If you integrate velocity (the rate of change of position) over a time interval, you get the change in position. If you integrate acceleration over a time interval, you get the change in velocity. If you integrate force over a distance, you get the work done. The pattern is always the same: integrating a rate of change gives the total change.

Standard integration rules — the toolkit

Just as differentiation has a set of rules (power rule, chain rule, product rule), integration has corresponding rules. Here are the ones you will use most in physics.

Power rule for integration

\int t^n\,dt = \frac{t^{n+1}}{n+1} + C \qquad (n \neq -1)

Why: this is the reverse of the power rule for differentiation. Differentiating \frac{t^{n+1}}{n+1} gives \frac{(n+1)\,t^n}{n+1} = t^n, confirming the formula.

The exception n = -1 matters because \frac{t^0}{0} is undefined. The integral of t^{-1} = 1/t is the natural logarithm:

\int \frac{1}{t}\,dt = \ln|t| + C

Trigonometric integrals

\int \sin t\,dt = -\cos t + C

Why: differentiating -\cos t gives \sin t. The negative sign comes from the derivative of cosine being -\sin t — reversing that flips the sign.

\int \cos t\,dt = \sin t + C

Why: differentiating \sin t gives \cos t directly.

Exponential integral

\int e^{at}\,dt = \frac{1}{a}\,e^{at} + C

Why: differentiating \frac{1}{a}e^{at} brings down the factor a from the chain rule, giving \frac{a}{a}e^{at} = e^{at}.

Summary table

Function f(t) Integral \int f(t)\,dt Note
t^n (for n \neq -1) \dfrac{t^{n+1}}{n+1} + C Power rule
1/t \ln\lvert t \rvert + C Special case n = -1
\sin t -\cos t + C Sign flip
\cos t \sin t + C Direct reverse
e^{at} \frac{1}{a}e^{at} + C Chain rule in reverse
\text{constant } k kt + C Area of a rectangle

Two properties make computing integrals easier. A constant factor pulls out:

\int k\,f(t)\,dt = k\int f(t)\,dt

And the integral of a sum is the sum of the integrals:

\int [f(t) + g(t)]\,dt = \int f(t)\,dt + \int g(t)\,dt

Why: both properties follow from the fact that differentiation has the same properties (the derivative of a sum is the sum of derivatives, and constants pull out of derivatives). Since integration reverses differentiation, it inherits these rules.

When physics requires integration

Differentiation appears in physics wherever a rate shows up — velocity is the derivative of position, acceleration is the derivative of velocity. Integration appears whenever you need to add up a continuously varying quantity.

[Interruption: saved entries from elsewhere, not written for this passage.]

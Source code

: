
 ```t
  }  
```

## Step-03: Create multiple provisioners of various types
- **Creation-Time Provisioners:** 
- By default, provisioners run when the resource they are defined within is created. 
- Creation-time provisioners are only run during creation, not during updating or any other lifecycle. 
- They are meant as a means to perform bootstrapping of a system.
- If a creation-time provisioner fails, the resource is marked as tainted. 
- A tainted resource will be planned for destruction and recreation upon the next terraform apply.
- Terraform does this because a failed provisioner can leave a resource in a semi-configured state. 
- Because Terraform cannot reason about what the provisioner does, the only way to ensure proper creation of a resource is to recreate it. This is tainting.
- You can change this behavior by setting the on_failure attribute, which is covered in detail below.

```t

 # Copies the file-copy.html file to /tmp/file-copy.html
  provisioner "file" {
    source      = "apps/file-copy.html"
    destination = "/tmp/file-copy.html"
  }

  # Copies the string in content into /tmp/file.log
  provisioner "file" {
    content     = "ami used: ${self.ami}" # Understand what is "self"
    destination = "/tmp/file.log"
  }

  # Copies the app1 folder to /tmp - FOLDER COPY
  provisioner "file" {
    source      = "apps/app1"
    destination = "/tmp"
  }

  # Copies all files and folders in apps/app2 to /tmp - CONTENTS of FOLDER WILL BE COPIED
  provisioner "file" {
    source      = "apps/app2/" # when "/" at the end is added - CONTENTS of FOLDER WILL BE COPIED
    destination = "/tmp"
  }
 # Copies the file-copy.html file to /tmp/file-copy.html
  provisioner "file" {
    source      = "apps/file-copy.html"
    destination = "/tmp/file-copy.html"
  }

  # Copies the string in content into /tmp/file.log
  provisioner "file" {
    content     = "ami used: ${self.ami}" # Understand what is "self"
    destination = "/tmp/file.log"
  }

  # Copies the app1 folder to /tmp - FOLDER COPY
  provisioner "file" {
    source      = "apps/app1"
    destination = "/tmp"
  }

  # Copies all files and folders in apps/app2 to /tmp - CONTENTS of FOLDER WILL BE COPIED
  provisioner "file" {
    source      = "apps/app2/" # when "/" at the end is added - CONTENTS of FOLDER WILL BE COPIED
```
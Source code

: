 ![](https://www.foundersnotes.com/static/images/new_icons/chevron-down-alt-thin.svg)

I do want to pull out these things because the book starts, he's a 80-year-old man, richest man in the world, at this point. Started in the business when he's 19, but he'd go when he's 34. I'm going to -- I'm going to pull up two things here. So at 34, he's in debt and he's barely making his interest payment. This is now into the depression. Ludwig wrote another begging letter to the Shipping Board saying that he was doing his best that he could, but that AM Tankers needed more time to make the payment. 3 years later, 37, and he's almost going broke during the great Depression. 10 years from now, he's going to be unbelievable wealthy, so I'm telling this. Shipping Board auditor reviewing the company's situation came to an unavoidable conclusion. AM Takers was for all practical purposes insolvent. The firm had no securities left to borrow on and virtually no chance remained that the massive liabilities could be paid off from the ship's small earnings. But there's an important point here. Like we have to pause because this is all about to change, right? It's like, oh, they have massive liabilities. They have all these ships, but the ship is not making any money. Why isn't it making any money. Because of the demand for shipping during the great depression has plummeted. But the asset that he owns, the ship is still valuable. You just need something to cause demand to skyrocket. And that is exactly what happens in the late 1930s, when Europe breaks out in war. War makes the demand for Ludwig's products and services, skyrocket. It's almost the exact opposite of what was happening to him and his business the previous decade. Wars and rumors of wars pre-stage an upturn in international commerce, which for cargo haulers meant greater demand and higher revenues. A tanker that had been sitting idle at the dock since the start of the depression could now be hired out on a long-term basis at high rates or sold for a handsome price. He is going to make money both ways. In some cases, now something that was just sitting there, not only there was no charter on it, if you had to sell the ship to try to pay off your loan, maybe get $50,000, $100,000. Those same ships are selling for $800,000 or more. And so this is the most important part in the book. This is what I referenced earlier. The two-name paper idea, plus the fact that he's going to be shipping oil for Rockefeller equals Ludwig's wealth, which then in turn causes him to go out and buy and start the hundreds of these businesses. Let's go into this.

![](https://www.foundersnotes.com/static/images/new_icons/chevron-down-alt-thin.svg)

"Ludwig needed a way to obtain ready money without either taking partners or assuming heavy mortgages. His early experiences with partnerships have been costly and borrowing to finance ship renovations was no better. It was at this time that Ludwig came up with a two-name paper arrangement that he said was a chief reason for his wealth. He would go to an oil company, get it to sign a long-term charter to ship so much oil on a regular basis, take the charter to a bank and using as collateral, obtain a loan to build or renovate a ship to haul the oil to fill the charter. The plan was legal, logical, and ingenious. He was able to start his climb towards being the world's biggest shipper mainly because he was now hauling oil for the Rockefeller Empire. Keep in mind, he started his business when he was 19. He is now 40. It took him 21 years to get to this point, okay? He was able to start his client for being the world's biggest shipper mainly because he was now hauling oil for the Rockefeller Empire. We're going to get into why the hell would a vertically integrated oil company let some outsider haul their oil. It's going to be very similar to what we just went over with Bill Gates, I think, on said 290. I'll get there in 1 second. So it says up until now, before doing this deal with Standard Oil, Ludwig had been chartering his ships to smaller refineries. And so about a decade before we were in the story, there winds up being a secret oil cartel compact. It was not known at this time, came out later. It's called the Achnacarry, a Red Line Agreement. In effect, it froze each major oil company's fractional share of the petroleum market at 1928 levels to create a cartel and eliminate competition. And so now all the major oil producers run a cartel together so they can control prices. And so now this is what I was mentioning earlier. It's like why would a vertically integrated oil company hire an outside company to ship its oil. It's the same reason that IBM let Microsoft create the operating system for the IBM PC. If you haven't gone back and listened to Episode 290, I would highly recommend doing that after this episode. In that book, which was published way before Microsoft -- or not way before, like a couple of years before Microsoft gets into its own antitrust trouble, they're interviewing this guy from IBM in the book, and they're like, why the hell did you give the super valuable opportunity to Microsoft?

Here are the situations where integration is unavoidable:

Non-uniform velocity. If a body's velocity changes with time (non-uniform motion), you cannot compute displacement using s = vt because there is no single v. You must integrate: s = \int_{t_1}^{t_2} v(t)\,dt.

Variable force and work. If a force varies with position — a spring force F = -kx, gravitational force F = -GMm/r^2, or any force that is not constant — the work done is not simply F \times d. You must integrate: W = \int_{x_1}^{x_2} F(x)\,dx.

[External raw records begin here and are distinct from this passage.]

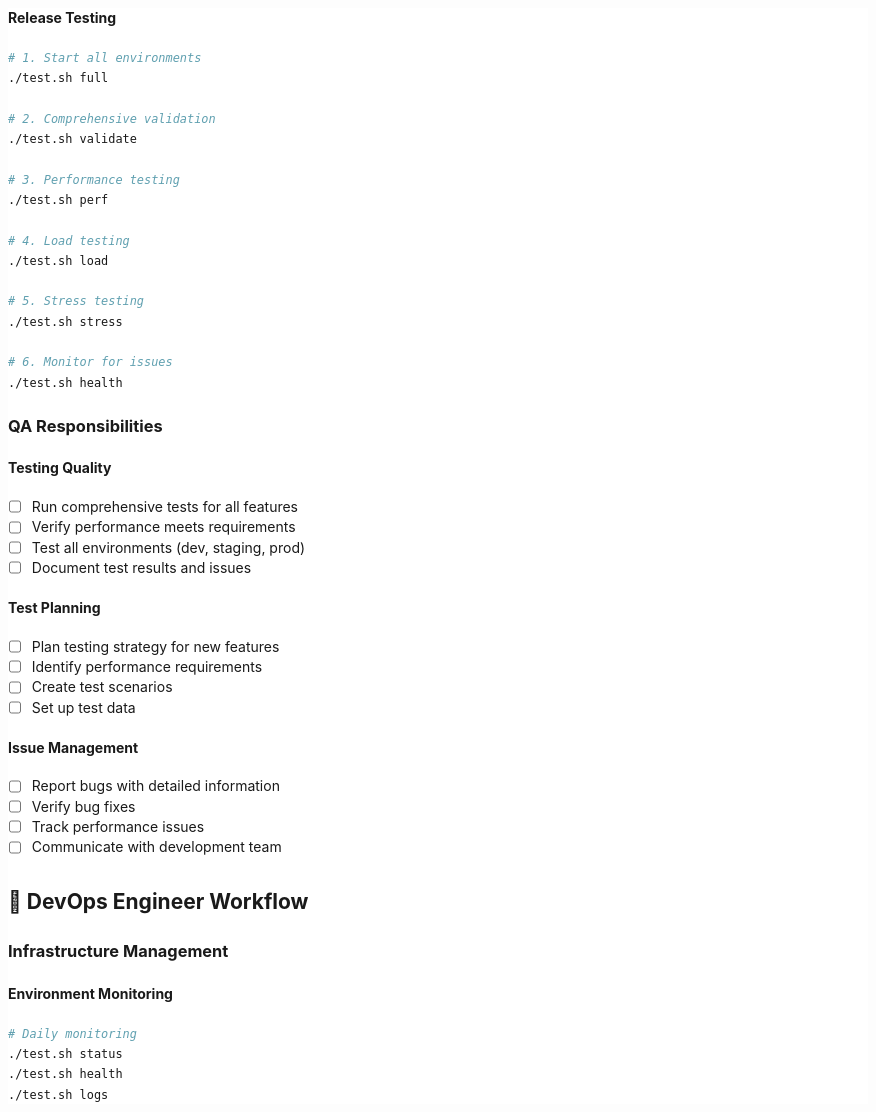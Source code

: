 #### Release Testing
```bash
# 1. Start all environments
./test.sh full

# 2. Comprehensive validation
./test.sh validate

# 3. Performance testing
./test.sh perf

# 4. Load testing
./test.sh load

# 5. Stress testing
./test.sh stress

# 6. Monitor for issues
./test.sh health
```

### QA Responsibilities

#### Testing Quality
- [ ] Run comprehensive tests for all features
- [ ] Verify performance meets requirements
- [ ] Test all environments (dev, staging, prod)
- [ ] Document test results and issues

#### Test Planning
- [ ] Plan testing strategy for new features
- [ ] Identify performance requirements
- [ ] Create test scenarios
- [ ] Set up test data

#### Issue Management
- [ ] Report bugs with detailed information
- [ ] Verify bug fixes
- [ ] Track performance issues
- [ ] Communicate with development team

## 🔧 DevOps Engineer Workflow

### Infrastructure Management

#### Environment Monitoring
```bash
# Daily monitoring
./test.sh status
./test.sh health
./test.sh logs
```
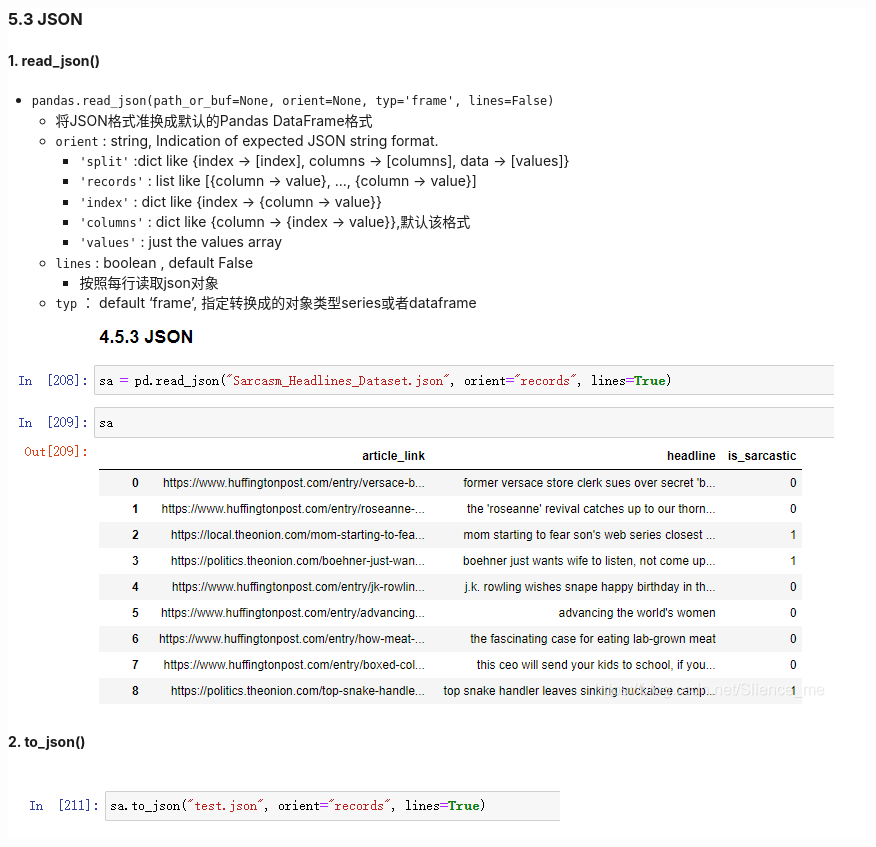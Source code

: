 

### 5.3 JSON
#### 1. read_json()
- `pandas.read_json(path_or_buf=None, orient=None, typ='frame', lines=False)`
	- 将JSON格式准换成默认的Pandas DataFrame格式
	- `orient` : string, Indication of expected JSON string format.
		- `'split'` :dict like {index -> [index], columns -> [columns], data -> [values]} 
		- `'records'` : list like [{column -> value}, ..., {column -> value}]
		- `'index'` : dict like {index -> {column -> value}}
		- `'columns'` : dict like {column -> {index -> value}},默认该格式
		- `'values'` : just the values array
	- `lines` : boolean , default False
		- 按照每行读取json对象
	- `typ` ： default ‘frame’, 指定转换成的对象类型series或者dataframe 

![Alt Text](/images/posts/6c9fc28718d8403b99de179ffc53a022.png)
#### 2. to_json()
![Alt Text](/images/posts/0c12731b9f0a40aaa78cf1dd0b2d463b.png)

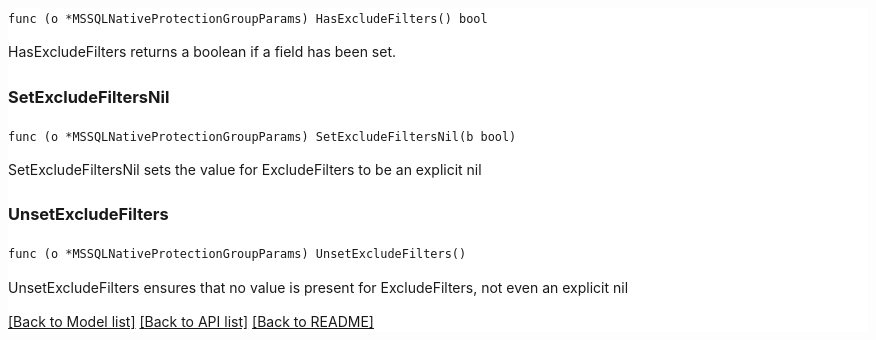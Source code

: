 `func (o *MSSQLNativeProtectionGroupParams) HasExcludeFilters() bool`

HasExcludeFilters returns a boolean if a field has been set.

### SetExcludeFiltersNil

`func (o *MSSQLNativeProtectionGroupParams) SetExcludeFiltersNil(b bool)`

 SetExcludeFiltersNil sets the value for ExcludeFilters to be an explicit nil

### UnsetExcludeFilters
`func (o *MSSQLNativeProtectionGroupParams) UnsetExcludeFilters()`

UnsetExcludeFilters ensures that no value is present for ExcludeFilters, not even an explicit nil

[[Back to Model list]](../README.md#documentation-for-models) [[Back to API list]](../README.md#documentation-for-api-endpoints) [[Back to README]](../README.md)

Continuous mass distributions. Finding the centre of mass of a rod whose density varies along its length requires integration: x_{\text{cm}} = \frac{\int x\,dm}{\int dm}. You cannot just average two endpoints because the mass is spread continuously.

Charge distributions. The electric field due to a charged rod, ring, or disk comes from adding up contributions from each infinitesimal charge element — that sum is an integral.

Moment of inertia. For a continuous body, I = \int r^2\,dm replaces the discrete sum I = \sum m_i r_i^2.

In each case, the pattern is the same. You have a quantity that varies continuously, and you need its total effect. You chop it into infinitesimal pieces, compute the effect of each piece, and integrate.

Worked examples

Example 1: Displacement from a velocity function

An autorickshaw accelerates from a traffic signal. Its velocity is v(t) = 4t + 2 m/s, where t is in seconds. Find the displacement in the interval t = 0 to t = 3 s.

Setup. The velocity is not constant — it increases linearly with time. The displacement is the area under the v-t graph from t = 0 to t = 3.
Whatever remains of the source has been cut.